━━ EXERCISE DATA

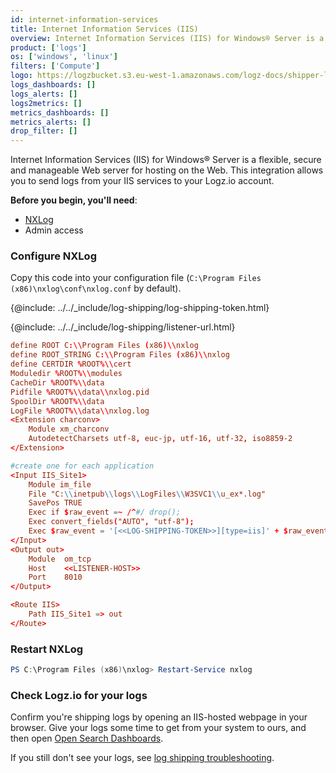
 ```yaml
---
id: internet-information-services
title: Internet Information Services (IIS)
overview: Internet Information Services (IIS) for Windows® Server is a flexible, secure and manageable Web server for hosting on the Web. This integration allows you to send logs from your IIS services to your Logz.io account. 
product: ['logs']
os: ['windows', 'linux']
filters: ['Compute']
logo: https://logzbucket.s3.eu-west-1.amazonaws.com/logz-docs/shipper-logos/iis.png
logs_dashboards: []
logs_alerts: []
logs2metrics: []
metrics_dashboards: []
metrics_alerts: []
drop_filter: []
---
```



Internet Information Services (IIS) for Windows® Server is a flexible, secure and manageable Web server for hosting on the Web. This integration allows you to send logs from your IIS services to your Logz.io account. 


**Before you begin, you'll need**:

* [NXLog](http://nxlog.org/products/nxlog-community-edition/download)
* Admin access

 

### Configure NXLog

Copy this code into your configuration file (`C:\Program Files (x86)\nxlog\conf\nxlog.conf` by default). 

{@include: ../../_include/log-shipping/log-shipping-token.html}

{@include: ../../_include/log-shipping/listener-url.html} 

```conf
define ROOT C:\\Program Files (x86)\\nxlog
define ROOT_STRING C:\\Program Files (x86)\\nxlog
define CERTDIR %ROOT%\\cert
Moduledir %ROOT%\\modules
CacheDir %ROOT%\\data
Pidfile %ROOT%\\data\\nxlog.pid
SpoolDir %ROOT%\\data
LogFile %ROOT%\\data\\nxlog.log
<Extension charconv>
    Module xm_charconv
    AutodetectCharsets utf-8, euc-jp, utf-16, utf-32, iso8859-2
</Extension>

#create one for each application
<Input IIS_Site1>
    Module im_file
    File "C:\\inetpub\\logs\\LogFiles\\W3SVC1\\u_ex*.log"
    SavePos TRUE
    Exec if $raw_event =~ /^#/ drop();
    Exec convert_fields("AUTO", "utf-8");
    Exec $raw_event = '[<<LOG-SHIPPING-TOKEN>>][type=iis]' + $raw_event;
</Input>
<Output out>
    Module  om_tcp
    Host    <<LISTENER-HOST>>
    Port    8010
</Output>

<Route IIS>
    Path IIS_Site1 => out
</Route>
```

### Restart NXLog

```powershell
PS C:\Program Files (x86)\nxlog> Restart-Service nxlog
```

### Check Logz.io for your logs

Confirm you're shipping logs by opening an IIS-hosted webpage in your browser. Give your logs some time to get from your system to ours, and then open [Open Search Dashboards](https://app.logz.io/#/dashboard/osd).

If you still don't see your logs, see [log shipping troubleshooting](https://docs.logz.io/docs/user-guide/log-management/troubleshooting/log-shipping-troubleshooting/).

 
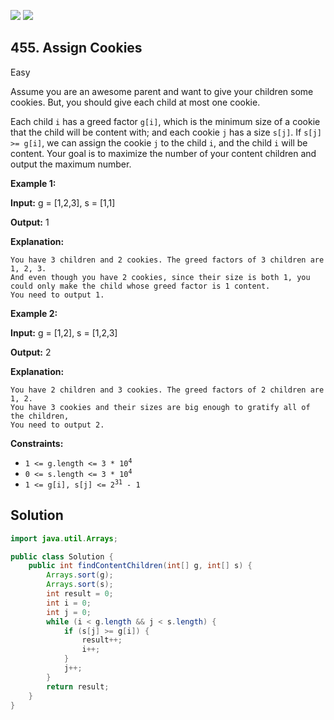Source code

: [![](https://img.shields.io/github/stars/javadev/LeetCode-in-Java?label=Stars&style=flat-square)](https://github.com/javadev/LeetCode-in-Java)
[![](https://img.shields.io/github/forks/javadev/LeetCode-in-Java?label=Fork%20me%20on%20GitHub%20&style=flat-square)](https://github.com/javadev/LeetCode-in-Java/fork)

## 455\. Assign Cookies

Easy

Assume you are an awesome parent and want to give your children some cookies. But, you should give each child at most one cookie.

Each child `i` has a greed factor `g[i]`, which is the minimum size of a cookie that the child will be content with; and each cookie `j` has a size `s[j]`. If `s[j] >= g[i]`, we can assign the cookie `j` to the child `i`, and the child `i` will be content. Your goal is to maximize the number of your content children and output the maximum number.

**Example 1:**

**Input:** g = [1,2,3], s = [1,1]

**Output:** 1

**Explanation:**

    You have 3 children and 2 cookies. The greed factors of 3 children are 1, 2, 3.
    And even though you have 2 cookies, since their size is both 1, you could only make the child whose greed factor is 1 content.
    You need to output 1.

**Example 2:**

**Input:** g = [1,2], s = [1,2,3]

**Output:** 2

**Explanation:**

    You have 2 children and 3 cookies. The greed factors of 2 children are 1, 2.
    You have 3 cookies and their sizes are big enough to gratify all of the children,
    You need to output 2.

**Constraints:**

*   <code>1 <= g.length <= 3 * 10<sup>4</sup></code>
*   <code>0 <= s.length <= 3 * 10<sup>4</sup></code>
*   <code>1 <= g[i], s[j] <= 2<sup>31</sup> - 1</code>

## Solution

```java
import java.util.Arrays;

public class Solution {
    public int findContentChildren(int[] g, int[] s) {
        Arrays.sort(g);
        Arrays.sort(s);
        int result = 0;
        int i = 0;
        int j = 0;
        while (i < g.length && j < s.length) {
            if (s[j] >= g[i]) {
                result++;
                i++;
            }
            j++;
        }
        return result;
    }
}
```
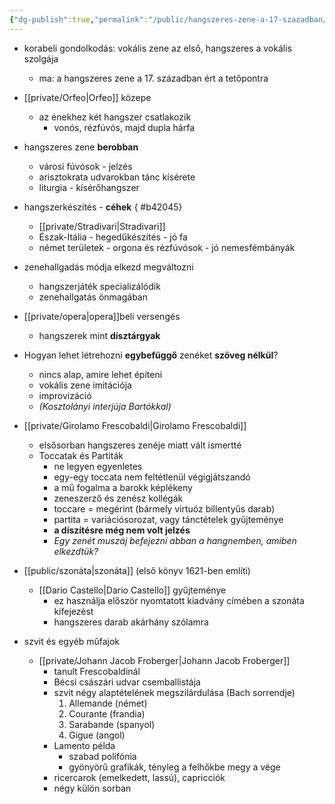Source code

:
 ```yaml
---
{"dg-publish":true,"permalink":"/public/hangszeres-zene-a-17-szazadban/"}
---
```


- korabeli gondolkodás: vokális zene az első, hangszeres a vokális szolgája
	- ma: a hangszeres zene a 17. században ért a tetőpontra
- [[private/Orfeo\|Orfeo]] közepe
	- az énekhez két hangszer csatlakozik
		- vonós, rézfúvós, majd dupla hárfa 
- hangszeres zene **berobban**
	- városi fúvósok - jelzés
	- arisztokrata udvarokban tánc kísérete
	- liturgia - kísérőhangszer
- hangszerkészítés - **céhek**
{ #b42045}

	- [[private/Stradivari\|Stradivari]]
	- Észak-Itália - hegedűkészítés - jó fa
	- német területek - orgona és rézfúvósok - jó nemesfémbányák
- zenehallgadás módja elkezd megváltozni
	- hangszerjáték specializálódik
	- zenehallgatás önmagában
- [[private/opera\|opera]]beli versengés
	- hangszerek mint **dísztárgyak**
- Hogyan lehet létrehozni **egybefüggő** zenéket **szöveg nélkül**?
	- nincs alap, amire lehet építeni
	- vokális zene imitációja
	- improvizáció
	- *(Kosztolányi interjúja Bartókkal)*
- [[private/Girolamo Frescobaldi\|Girolamo Frescobaldi]]
	- elsősorban hangszeres zenéje miatt vált ismertté
	- Toccatak és Partiták
		- ne legyen egyenletes
		- egy-egy toccata nem feltétlenül végigjátszandó
		- a mű fogalma a barokk képlékeny
		- zeneszerző és zenész kollégák
		- toccare = megérint (bármely virtuóz billentyűs darab)
		- partita = variációsorozat, vagy tánctételek gyűjteménye
		- **a díszítésre még nem volt jelzés**
		- *Egy zenét muszáj befejezni abban a hangnemben, amiben elkezdtük?*
- [[public/szonáta\|szonáta]] (első könyv 1621-ben említi)
	- [[Dario Castello\|Dario Castello]] gyűjteménye
		- ez használja először nyomtatott kiadvány címében a szonáta kifejezést
		- hangszeres darab akárhány szólamra
- szvit és egyéb műfajok
	- [[private/Johann Jacob Froberger\|Johann Jacob Froberger]]
		- tanult Frescobaldinál
		- Bécsi császári udvar csemballistája
		- szvit négy alaptételének megszilárdulása (Bach sorrendje)
			1. Allemande (német)
			2. Courante (frandia)
			3. Sarabande (spanyol)
			4. Gigue (angol)
		- Lamento példa
			- szabad polifónia
			- gyönyörű grafikák, tényleg a felhőkbe megy a vége
		- ricercarok (emelkedett, lassú), capricciók
		- négy külön sorban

━━━━

◆ WORK TASK ◆
Give back the listing exactly, with the pictures removed.

◆ REPLY ◆
 ```yaml
---
id: internet-information-services
title: Internet Information Services (IIS)
overview: Internet Information Services (IIS) for Windows® Server is a flexible, secure and manageable Web server for hosting on the Web. This integration allows you to send logs from your IIS services to your Logz.io account. 
product: ['logs']
os: ['windows', 'linux']
filters: ['Compute']
logo: https://logzbucket.s3.eu-west-1.amazonaws.com/logz-docs/shipper-logos/iis.png
logs_dashboards: []
logs_alerts: []
logs2metrics: []
metrics_dashboards: []
metrics_alerts: []
drop_filter: []
---
```



Internet Information Services (IIS) for Windows® Server is a flexible, secure and manageable Web server for hosting on the Web. This integration allows you to send logs from your IIS services to your Logz.io account. 


**Before you begin, you'll need**:

* [NXLog](http://nxlog.org/products/nxlog-community-edition/download)
* Admin access

 

### Configure NXLog

Copy this code into your configuration file (`C:\Program Files (x86)\nxlog\conf\nxlog.conf` by default). 

{@include: ../../_include/log-shipping/log-shipping-token.html}

{@include: ../../_include/log-shipping/listener-url.html} 

```conf
define ROOT C:\\Program Files (x86)\\nxlog
define ROOT_STRING C:\\Program Files (x86)\\nxlog
define CERTDIR %ROOT%\\cert
Moduledir %ROOT%\\modules
CacheDir %ROOT%\\data
Pidfile %ROOT%\\data\\nxlog.pid
SpoolDir %ROOT%\\data
LogFile %ROOT%\\data\\nxlog.log
<Extension charconv>
    Module xm_charconv
    AutodetectCharsets utf-8, euc-jp, utf-16, utf-32, iso8859-2
</Extension>

#create one for each application
<Input IIS_Site1>
    Module im_file
    File "C:\\inetpub\\logs\\LogFiles\\W3SVC1\\u_ex*.log"
    SavePos TRUE
    Exec if $raw_event =~ /^#/ drop();
    Exec convert_fields("AUTO", "utf-8");
    Exec $raw_event = '[<<LOG-SHIPPING-TOKEN>>][type=iis]' + $raw_event;
</Input>
<Output out>
    Module  om_tcp
    Host    <<LISTENER-HOST>>
    Port    8010
</Output>

<Route IIS>
    Path IIS_Site1 => out
</Route>
```

### Restart NXLog

```powershell
PS C:\Program Files (x86)\nxlog> Restart-Service nxlog
```

### Check Logz.io for your logs

Confirm you're shipping logs by opening an IIS-hosted webpage in your browser. Give your logs some time to get from your system to ours, and then open [Open Search Dashboards](https://app.logz.io/#/dashboard/osd).

If you still don't see your logs, see [log shipping troubleshooting](https://docs.logz.io/docs/user-guide/log-management/troubleshooting/log-shipping-troubleshooting/).

 
Source code

: [![](https://img.shields.io/github/stars/javadev/LeetCode-in-Java?label=Stars&style=flat-square)](https://github.com/javadev/LeetCode-in-Java)
[![](https://img.shields.io/github/forks/javadev/LeetCode-in-Java?label=Fork%20me%20on%20GitHub%20&style=flat-square)](https://github.com/javadev/LeetCode-in-Java/fork)

## 455\. Assign Cookies

Easy

Assume you are an awesome parent and want to give your children some cookies. But, you should give each child at most one cookie.

Each child `i` has a greed factor `g[i]`, which is the minimum size of a cookie that the child will be content with; and each cookie `j` has a size `s[j]`. If `s[j] >= g[i]`, we can assign the cookie `j` to the child `i`, and the child `i` will be content. Your goal is to maximize the number of your content children and output the maximum number.

**Example 1:**

**Input:** g = [1,2,3], s = [1,1]

**Output:** 1

**Explanation:**

    You have 3 children and 2 cookies. The greed factors of 3 children are 1, 2, 3.
    And even though you have 2 cookies, since their size is both 1, you could only make the child whose greed factor is 1 content.
    You need to output 1.

**Example 2:**

**Input:** g = [1,2], s = [1,2,3]

**Output:** 2

**Explanation:**

    You have 2 children and 3 cookies. The greed factors of 2 children are 1, 2.
    You have 3 cookies and their sizes are big enough to gratify all of the children,
    You need to output 2.

**Constraints:**

*   <code>1 <= g.length <= 3 * 10<sup>4</sup></code>
*   <code>0 <= s.length <= 3 * 10<sup>4</sup></code>
*   <code>1 <= g[i], s[j] <= 2<sup>31</sup> - 1</code>

## Solution

```java
import java.util.Arrays;

public class Solution {
    public int findContentChildren(int[] g, int[] s) {
        Arrays.sort(g);
        Arrays.sort(s);
        int result = 0;
        int i = 0;
        int j = 0;
        while (i < g.length && j < s.length) {
            if (s[j] >= g[i]) {
                result++;
                i++;
            }
            j++;
        }
        return result;
    }
}
```
Source code

:
 ```yaml
---
{"dg-publish":true,"permalink":"/public/hangszeres-zene-a-17-szazadban/"}
---
```


- korabeli gondolkodás: vokális zene az első, hangszeres a vokális szolgája
	- ma: a hangszeres zene a 17. században ért a tetőpontra
- [[private/Orfeo\|Orfeo]] közepe
	- az énekhez két hangszer csatlakozik
		- vonós, rézfúvós, majd dupla hárfa 
- hangszeres zene **berobban**
	- városi fúvósok - jelzés
	- arisztokrata udvarokban tánc kísérete
	- liturgia - kísérőhangszer
- hangszerkészítés - **céhek**
{ #b42045}

	- [[private/Stradivari\|Stradivari]]
	- Észak-Itália - hegedűkészítés - jó fa
	- német területek - orgona és rézfúvósok - jó nemesfémbányák
- zenehallgadás módja elkezd megváltozni
	- hangszerjáték specializálódik
	- zenehallgatás önmagában
- [[private/opera\|opera]]beli versengés
	- hangszerek mint **dísztárgyak**
- Hogyan lehet létrehozni **egybefüggő** zenéket **szöveg nélkül**?
	- nincs alap, amire lehet építeni
	- vokális zene imitációja
	- improvizáció
	- *(Kosztolányi interjúja Bartókkal)*
- [[private/Girolamo Frescobaldi\|Girolamo Frescobaldi]]
	- elsősorban hangszeres zenéje miatt vált ismertté
	- Toccatak és Partiták
		- ne legyen egyenletes
		- egy-egy toccata nem feltétlenül végigjátszandó
		- a mű fogalma a barokk képlékeny
		- zeneszerző és zenész kollégák
		- toccare = megérint (bármely virtuóz billentyűs darab)
		- partita = variációsorozat, vagy tánctételek gyűjteménye
		- **a díszítésre még nem volt jelzés**
		- *Egy zenét muszáj befejezni abban a hangnemben, amiben elkezdtük?*
- [[public/szonáta\|szonáta]] (első könyv 1621-ben említi)
	- [[Dario Castello\|Dario Castello]] gyűjteménye
		- ez használja először nyomtatott kiadvány címében a szonáta kifejezést
		- hangszeres darab akárhány szólamra
- szvit és egyéb műfajok
	- [[private/Johann Jacob Froberger\|Johann Jacob Froberger]]
		- tanult Frescobaldinál
		- Bécsi császári udvar csemballistája
		- szvit négy alaptételének megszilárdulása (Bach sorrendje)
			1. Allemande (német)
			2. Courante (frandia)
			3. Sarabande (spanyol)
			4. Gigue (angol)
		- Lamento példa
			- szabad polifónia
			- gyönyörű grafikák, tényleg a felhőkbe megy a vége
		- ricercarok (emelkedett, lassú), capricciók
		- négy külön sorban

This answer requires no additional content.